# Problem statement
Retype everything in the listing, leaving each line exactly as it is.

# Source material
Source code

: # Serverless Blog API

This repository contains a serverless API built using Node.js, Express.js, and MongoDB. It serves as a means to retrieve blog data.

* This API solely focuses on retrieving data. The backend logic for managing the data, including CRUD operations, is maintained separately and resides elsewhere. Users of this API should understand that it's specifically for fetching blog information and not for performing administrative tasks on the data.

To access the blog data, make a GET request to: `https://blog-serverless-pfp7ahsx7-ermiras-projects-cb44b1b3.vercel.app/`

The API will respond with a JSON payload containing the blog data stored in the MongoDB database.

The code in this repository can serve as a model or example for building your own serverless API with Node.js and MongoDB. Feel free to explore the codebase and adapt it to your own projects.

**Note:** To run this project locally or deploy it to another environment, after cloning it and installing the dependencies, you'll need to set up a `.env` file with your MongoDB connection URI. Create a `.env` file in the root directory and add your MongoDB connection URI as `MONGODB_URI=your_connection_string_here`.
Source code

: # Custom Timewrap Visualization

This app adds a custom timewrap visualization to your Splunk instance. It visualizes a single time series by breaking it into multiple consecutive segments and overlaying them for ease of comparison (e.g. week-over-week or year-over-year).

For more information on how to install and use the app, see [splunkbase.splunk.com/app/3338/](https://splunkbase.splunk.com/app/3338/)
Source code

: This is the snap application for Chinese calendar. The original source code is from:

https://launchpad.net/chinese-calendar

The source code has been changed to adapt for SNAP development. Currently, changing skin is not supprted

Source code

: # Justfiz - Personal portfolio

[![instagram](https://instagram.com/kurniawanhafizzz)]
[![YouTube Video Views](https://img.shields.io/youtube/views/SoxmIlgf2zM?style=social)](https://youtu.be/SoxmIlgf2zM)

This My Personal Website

# Written reply
Source code

: # Serverless Blog API

This repository contains a serverless API built using Node.js, Express.js, and MongoDB. It serves as a means to retrieve blog data.

* This API solely focuses on retrieving data. The backend logic for managing the data, including CRUD operations, is maintained separately and resides elsewhere. Users of this API should understand that it's specifically for fetching blog information and not for performing administrative tasks on the data.

To access the blog data, make a GET request to: `https://blog-serverless-pfp7ahsx7-ermiras-projects-cb44b1b3.vercel.app/`

The API will respond with a JSON payload containing the blog data stored in the MongoDB database.

The code in this repository can serve as a model or example for building your own serverless API with Node.js and MongoDB. Feel free to explore the codebase and adapt it to your own projects.

**Note:** To run this project locally or deploy it to another environment, after cloning it and installing the dependencies, you'll need to set up a `.env` file with your MongoDB connection URI. Create a `.env` file in the root directory and add your MongoDB connection URI as `MONGODB_URI=your_connection_string_here`.
Source code

: # Custom Timewrap Visualization

This app adds a custom timewrap visualization to your Splunk instance. It visualizes a single time series by breaking it into multiple consecutive segments and overlaying them for ease of comparison (e.g. week-over-week or year-over-year).

For more information on how to install and use the app, see [splunkbase.splunk.com/app/3338/](https://splunkbase.splunk.com/app/3338/)
Source code

: This is the snap application for Chinese calendar. The original source code is from:

https://launchpad.net/chinese-calendar

The source code has been changed to adapt for SNAP development. Currently, changing skin is not supprted

Source code

: # Justfiz - Personal portfolio

[![instagram](https://instagram.com/kurniawanhafizzz)]
[![YouTube Video Views](https://img.shields.io/youtube/views/SoxmIlgf2zM?style=social)](https://youtu.be/SoxmIlgf2zM)

This My Personal Website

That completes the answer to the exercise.